Arafat war unser Erzfeind. Dann hat er unsere Bedingungen erfüllt, dem Terror abgeschworen und den Staat Israel akzeptiert, und er wurde unser Gesprächspartner. Gianfranco Fini (Ex-Chef der Alleanza Nazionale, Anm.) hat so einen Brief, wie wir ihn von Strache wollten, geschrieben - mit allen Punkten, um die wir gebeten hatten. Seitdem gibt es gute Kontakte zwischen Israel und ihm. s


Wir haben viel von Enttäuschungen geredet. Was lief gut in den vergangenen vier Jahren?

Die Beziehungen haben sich ganz klar auch positiv entwickelt. Während meiner Zeit als Botschafter besuchten der Bundeskanzler, der Vizekanzler und viele Bundesminister Israel. Alles, was den Kulturaustausch betrifft, läuft großartig. Und das balanciert die Meinungsunterschiede in der Politik aus, wo, und das möchte ich betonen, Österreich eben auch Positionen der EU zu vertreten hat.
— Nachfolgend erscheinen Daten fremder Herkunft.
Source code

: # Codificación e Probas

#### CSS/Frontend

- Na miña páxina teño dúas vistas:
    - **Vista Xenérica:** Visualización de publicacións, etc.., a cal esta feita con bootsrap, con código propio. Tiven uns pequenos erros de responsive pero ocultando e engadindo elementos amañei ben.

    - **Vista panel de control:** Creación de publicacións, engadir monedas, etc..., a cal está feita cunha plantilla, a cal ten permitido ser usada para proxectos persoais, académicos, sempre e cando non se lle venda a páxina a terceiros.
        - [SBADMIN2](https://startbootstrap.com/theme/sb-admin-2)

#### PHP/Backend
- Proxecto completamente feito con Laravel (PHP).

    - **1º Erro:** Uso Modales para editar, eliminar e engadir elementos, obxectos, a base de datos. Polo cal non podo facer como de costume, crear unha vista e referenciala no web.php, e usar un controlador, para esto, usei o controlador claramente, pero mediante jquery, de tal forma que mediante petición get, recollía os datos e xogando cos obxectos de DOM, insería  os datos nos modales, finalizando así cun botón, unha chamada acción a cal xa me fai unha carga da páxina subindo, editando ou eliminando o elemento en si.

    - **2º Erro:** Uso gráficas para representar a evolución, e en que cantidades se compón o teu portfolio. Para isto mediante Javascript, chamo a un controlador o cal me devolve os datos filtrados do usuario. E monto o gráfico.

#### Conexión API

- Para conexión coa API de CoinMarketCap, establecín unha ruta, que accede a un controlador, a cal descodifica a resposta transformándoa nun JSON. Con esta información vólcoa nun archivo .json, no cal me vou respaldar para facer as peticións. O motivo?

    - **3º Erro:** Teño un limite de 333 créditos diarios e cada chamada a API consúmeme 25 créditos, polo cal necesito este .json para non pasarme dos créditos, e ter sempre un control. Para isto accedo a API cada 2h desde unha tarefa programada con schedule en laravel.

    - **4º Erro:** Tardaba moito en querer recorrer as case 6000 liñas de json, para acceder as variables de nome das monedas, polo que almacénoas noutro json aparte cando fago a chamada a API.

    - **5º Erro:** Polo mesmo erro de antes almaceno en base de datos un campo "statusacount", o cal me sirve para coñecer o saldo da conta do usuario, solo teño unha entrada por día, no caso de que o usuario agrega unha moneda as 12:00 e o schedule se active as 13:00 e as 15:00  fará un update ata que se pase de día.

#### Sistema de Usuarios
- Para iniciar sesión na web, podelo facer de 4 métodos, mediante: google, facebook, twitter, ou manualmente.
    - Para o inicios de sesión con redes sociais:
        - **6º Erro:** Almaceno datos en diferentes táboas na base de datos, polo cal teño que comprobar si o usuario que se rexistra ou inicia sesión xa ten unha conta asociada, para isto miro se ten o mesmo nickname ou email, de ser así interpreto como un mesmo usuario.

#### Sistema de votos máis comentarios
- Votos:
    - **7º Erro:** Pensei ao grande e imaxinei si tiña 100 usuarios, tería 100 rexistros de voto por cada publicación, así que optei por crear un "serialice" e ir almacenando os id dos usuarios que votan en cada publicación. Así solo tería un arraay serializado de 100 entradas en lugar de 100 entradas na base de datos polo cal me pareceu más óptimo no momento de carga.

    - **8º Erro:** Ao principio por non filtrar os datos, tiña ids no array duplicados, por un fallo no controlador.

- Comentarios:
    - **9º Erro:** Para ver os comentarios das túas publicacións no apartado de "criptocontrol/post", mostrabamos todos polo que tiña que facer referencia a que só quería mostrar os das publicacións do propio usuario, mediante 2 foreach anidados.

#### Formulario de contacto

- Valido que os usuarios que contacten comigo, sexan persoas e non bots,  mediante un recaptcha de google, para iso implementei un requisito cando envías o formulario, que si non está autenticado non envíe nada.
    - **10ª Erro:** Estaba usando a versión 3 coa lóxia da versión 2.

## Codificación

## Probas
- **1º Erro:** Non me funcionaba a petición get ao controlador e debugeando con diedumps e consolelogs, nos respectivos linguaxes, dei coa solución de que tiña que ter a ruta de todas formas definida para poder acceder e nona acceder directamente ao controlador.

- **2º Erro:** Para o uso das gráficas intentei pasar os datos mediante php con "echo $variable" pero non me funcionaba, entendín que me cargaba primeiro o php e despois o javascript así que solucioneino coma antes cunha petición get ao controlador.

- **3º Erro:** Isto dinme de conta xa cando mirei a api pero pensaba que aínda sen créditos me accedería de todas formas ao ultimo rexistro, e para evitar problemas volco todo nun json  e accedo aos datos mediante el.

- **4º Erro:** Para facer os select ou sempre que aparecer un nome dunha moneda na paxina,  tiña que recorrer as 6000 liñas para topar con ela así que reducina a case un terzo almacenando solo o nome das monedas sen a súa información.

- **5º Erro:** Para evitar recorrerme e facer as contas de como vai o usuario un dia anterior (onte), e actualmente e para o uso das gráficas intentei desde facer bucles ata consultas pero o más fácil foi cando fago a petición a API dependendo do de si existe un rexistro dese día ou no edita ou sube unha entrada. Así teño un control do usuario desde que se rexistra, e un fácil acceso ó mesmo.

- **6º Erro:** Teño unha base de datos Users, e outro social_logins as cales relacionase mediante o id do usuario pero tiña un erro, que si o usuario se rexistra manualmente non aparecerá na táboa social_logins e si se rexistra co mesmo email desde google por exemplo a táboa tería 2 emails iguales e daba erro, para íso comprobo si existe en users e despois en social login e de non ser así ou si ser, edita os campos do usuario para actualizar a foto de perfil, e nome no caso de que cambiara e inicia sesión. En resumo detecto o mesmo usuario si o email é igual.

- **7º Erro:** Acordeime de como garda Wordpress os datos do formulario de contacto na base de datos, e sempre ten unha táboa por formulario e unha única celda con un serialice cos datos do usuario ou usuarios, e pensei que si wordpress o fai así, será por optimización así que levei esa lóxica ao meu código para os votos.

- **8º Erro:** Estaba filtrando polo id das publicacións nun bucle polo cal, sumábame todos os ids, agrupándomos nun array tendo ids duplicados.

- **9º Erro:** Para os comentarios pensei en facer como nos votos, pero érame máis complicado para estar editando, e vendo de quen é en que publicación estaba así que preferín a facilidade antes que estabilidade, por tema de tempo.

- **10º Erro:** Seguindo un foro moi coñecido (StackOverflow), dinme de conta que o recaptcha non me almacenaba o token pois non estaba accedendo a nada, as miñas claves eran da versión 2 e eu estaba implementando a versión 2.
Die jüngste positive Entwicklung ist die Rückkehr Israels zum Menschenrechtsrat. Österreich hat sich unermüdlich bemüht, damit diese Rückkehr möglich wird. Ich bin froh, dass ich mit diesem Erfolg nach Hause zurückkehren kann.


An welchen Themen sollten Israel und Österreich weiterarbeiten?

Vor allem beim Jugendaustausch. Es gibt Projekte, aber es könnte viel mehr gemacht werden. Und auch die wirtschaftlichen Beziehungen sollten weiterentwickelt werden. Da haben Österreich und Israel viel mehr Potenzial.

Steckbrief

31. Oktober 1952: Aviv Aharon Shir-On wird als Sohn einer deutschen Holocaust-Überlebenden bei Tel Aviv geboren. 1973 kämpft er im Jom-Kippur-Krieg auf den Golanhöhen. Danach studiert er Internationale Politik.

1978: Shir-On tritt in den diplomatischen Dienst ein, arbeitet in Washington und Bonn. Von 2003 bis 2006 ist er Botschafter in der Schweiz und Liechtenstein, danach als stellvertretender Generaldirektor des Außenamts für Medien zuständig.

Oktober 2009: Shir-On wird Botschafter in Österreich. Vergangene Woche endete seine Amtszeit in Wien. Sein Nachfolger ist Zvi Heifetz, der ehemalige Botschafter in London.